Substructure search is taking long time

User 325f2762fd

18-04-2008 16:43:51

We are running the following query and it is taking 15 minutes. How we can improve the performance

COMPOUND table contains smiles and it has 2.2 million records

PROJECT_COMPOUNDS contains ID and has 6 million records

The other tables are small in the range of 1000. When I run without jchem search it is very quick.

SELECT DISTINCT COMPOUND.compound_id, COMPOUND.smiles,

COMPOUND.h_bond_acceptors, COMPOUND.h_bond_donors,

COMPOUND.rotatable_bonds, COMPOUND.Clogp,

COMPOUND.molecular_weight, COMPOUND.synthesisable

FROM COMPOUND,

PROJECT_COMPOUNDS,

eseek_projects,

evoseek.VM_USER_PROJECT_ACCESS

WHERE COMPOUND.compound_id = PROJECT_COMPOUNDS.compound_id

AND PROJECT_COMPOUNDS.project_id = eseek_PROJECTS.project_id

AND jc_contains (COMPOUND.smiles, 'c1ccccc1') = 1

AND evoseek.VM_USER_PROJECT_ACCESS.project_id = eseek_projects.project_id

AND evoseek.VM_USER_PROJECT_ACCESS.user_id = 434

ChemAxon aa7c50abf8

18-04-2008 17:07:25

Quote:

When I run without jchem search it is very quick.
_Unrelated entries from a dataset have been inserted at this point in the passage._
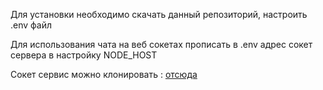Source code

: <p>Для установки необходимо скачать данный репозиторий, настроить .env файл</p>
<p>Для использования чата на веб сокетах прописать в .env адрес сокет сервера в настройку NODE_HOST</p>

<p>Сокет сервис можно клонировать : <a href="https://github.com/KotDurak/ws-server">отсюда</a></p>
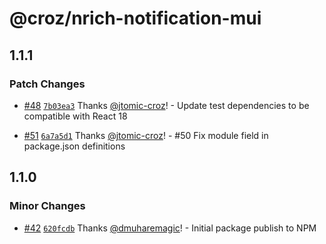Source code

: # @croz/nrich-notification-mui

## 1.1.1

### Patch Changes

- [#48](https://github.com/croz-ltd/nrich-frontend/pull/48) [`7b03ea3`](https://github.com/croz-ltd/nrich-frontend/commit/7b03ea332ee993ffb0df27cb5c5c0dfea37c16f3) Thanks [@jtomic-croz](https://github.com/jtomic-croz)! - Update test dependencies to be compatible with React 18

- [#51](https://github.com/croz-ltd/nrich-frontend/pull/51) [`6a7a5d1`](https://github.com/croz-ltd/nrich-frontend/commit/6a7a5d145ef2c8888c09569bc4c552f65599fca2) Thanks [@jtomic-croz](https://github.com/jtomic-croz)! - #50 Fix module field in package.json definitions

## 1.1.0

### Minor Changes

- [#42](https://github.com/croz-ltd/nrich-frontend/pull/42) [`620fcdb`](https://github.com/croz-ltd/nrich-frontend/commit/620fcdbe526c8f616547b02785d720e6b0a4f4fd) Thanks [@dmuharemagic](https://github.com/dmuharemagic)! - Initial package publish to NPM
What about running first without jchem search and then applying jchem search on the output of the first part?

User 325f2762fd

18-04-2008 17:10:18

Oracle is already doing that see the explain plan below

Code:

Operation Object Name Rows Bytes Cost Object Node In/Out PStart PStop

SELECT STATEMENT Optimizer Mode=ALL_ROWS    2 K 8004

HASH UNIQUE    2 K 330 K 8004

HASH JOIN    2 K 330 K 7925

TABLE ACCESS BY INDEX ROWID EVOSEEK.COMPOUND 22 K 2 M 7080

DOMAIN INDEX EVOSEEK.IXJC_COMPOUND_SMILES

NESTED LOOPS    103 K 2 M 558

NESTED LOOPS    4 44 1

INDEX FULL SCAN EVOSEEK.PK_PROJECTS 308 1 K 1

INDEX UNIQUE SCAN EVOSEEK.PK_VM_USER_PROJECT_ACCESS 1 7 0

INDEX RANGE SCAN EVOSEEK.UNQ_PROJECT_COMPS_PROJ_COMPID 24 K 238 K 139

ChemAxon aa7c50abf8

18-04-2008 17:41:28

Based on this explain plan, Oracle doesn't do what I meant. Oracle does a full domain index scan -- meaning that the substructure search is applied to every structure in the table. Looking at your query structure, JC_CONTAINS probably finds quite a lot of hits, which take quite a long time to return with most of them probably being subsequently discarded as the two legs of the execution plan are hash joined. (Returning hits from a domain index scan is a fairly time consuming operation and its duration increases linearly with the number of the hits returned.)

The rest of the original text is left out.